Andrew is a GCC developer who is very competent (much more than myself regarding GCC), but I think he was mistakenly assuming the C++ rules apply to C here as well.
EDIT: This comment is wrong, see fsmv’s comment below. Leaving for posterity because I’m no coward!
- - -
Undefined behavior only means that the spec leaves a particular situation undefined and that the compiler implementor can do whatever they want. Every compiler defines undefined behavior, whether it’s documented (or easy to qualify, or deterministic) or not.
It is in poor taste that gcc has had widely used, documented behaviors that are changing, especially in a point release.
I think you're confusing unspecified and undefined behavior. UB could do something randomly different every time and unspecified must chose an option.

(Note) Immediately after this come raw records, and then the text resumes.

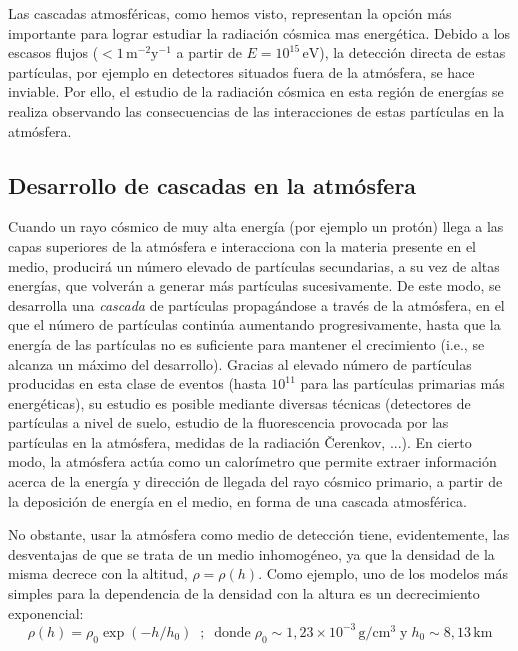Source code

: \documentclass[12 pt, a4paper]{article} %
\numberwithin{equation}{section}
\numberwithin{figure}{section}
\numberwithin{table}{section}
\begin{document}
Las cascadas atmosféricas, como hemos visto, representan la opción más importante para lograr estudiar la radiación cósmica mas energética. Debido a los escasos flujos ($<1\,\mathrm{m^{-2}y^{-1}}$ a partir de $E=10^{15}\,\mathrm{eV}$), la detección directa de estas partículas, por ejemplo en detectores situados fuera de la atmósfera, se hace inviable. Por ello, el estudio de la radiación cósmica en esta región de energías se realiza observando las consecuencias de las interacciones de estas partículas en la atmósfera. 

\subsection{Desarrollo de cascadas en la atmósfera}\label{sec21}

Cuando un rayo cósmico de muy alta energía (por ejemplo un protón) llega a las capas superiores de la atmósfera e interacciona con la materia presente en el medio, producirá un número elevado de partículas secundarias, a su vez de altas energías, que volverán a generar más partículas sucesivamente. De este modo, se desarrolla una \textit{cascada} de partículas propagándose a través de la atmósfera, en el que el número de partículas continúa aumentando progresivamente, hasta que la energía de las partículas no es suficiente para mantener el crecimiento (i.e., se alcanza un máximo del desarrollo). Gracias al elevado número de partículas producidas en esta clase de eventos (hasta $10^{11}$ para las partículas primarias más energéticas), su estudio es posible mediante diversas técnicas (detectores de partículas a nivel de suelo, estudio de la fluorescencia provocada por las partículas en la atmósfera, medidas de la radiación \v{C}erenkov, ...). En cierto modo, la atmósfera actúa como un calorímetro que permite extraer información acerca de la energía y dirección de llegada del rayo cósmico primario, a partir de la deposición de energía en el medio, en forma de una cascada atmosférica.

No obstante, usar la atmósfera como medio de detección tiene, evidentemente, las desventajas de que se trata de un medio inhomogéneo, ya que la densidad de la misma decrece con la altitud, $\rho = \rho(h)$. Como ejemplo, uno de los modelos más simples para la dependencia de la densidad con la altura es un decrecimiento exponencial:
\begin{equation}
	\rho(h)=\rho_0\exp\left(-h/h_0\right)\; \;;\;\;\text{donde}\;\rho_0\sim1,23\times 10^{-3}\,\mathrm{g/cm^3}\;\text{y}\;h_0\sim8,13\,\mathrm{km}\label{ec21}
\end{equation}
\end{document}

In a lot of cases in optimizing compilers they just assume UB doesn't exist. Yes technically the compiler does do something but there's still a big difference between the two.
When you have a big system many people rely on you generally try to look for ways to keep their code working - not look for the changes you’re contractually allowed to make.
GCC probably has a better justification than “we are allowed to”.
Undefined in the standard doesn't mean undefined in GCC. Type-punning through unions has always been a special case that GCC has taken care with beyond the standard.
The code was already broken. It was an undefined behavior.
That's a problem with C and it's undefined behavior minefields.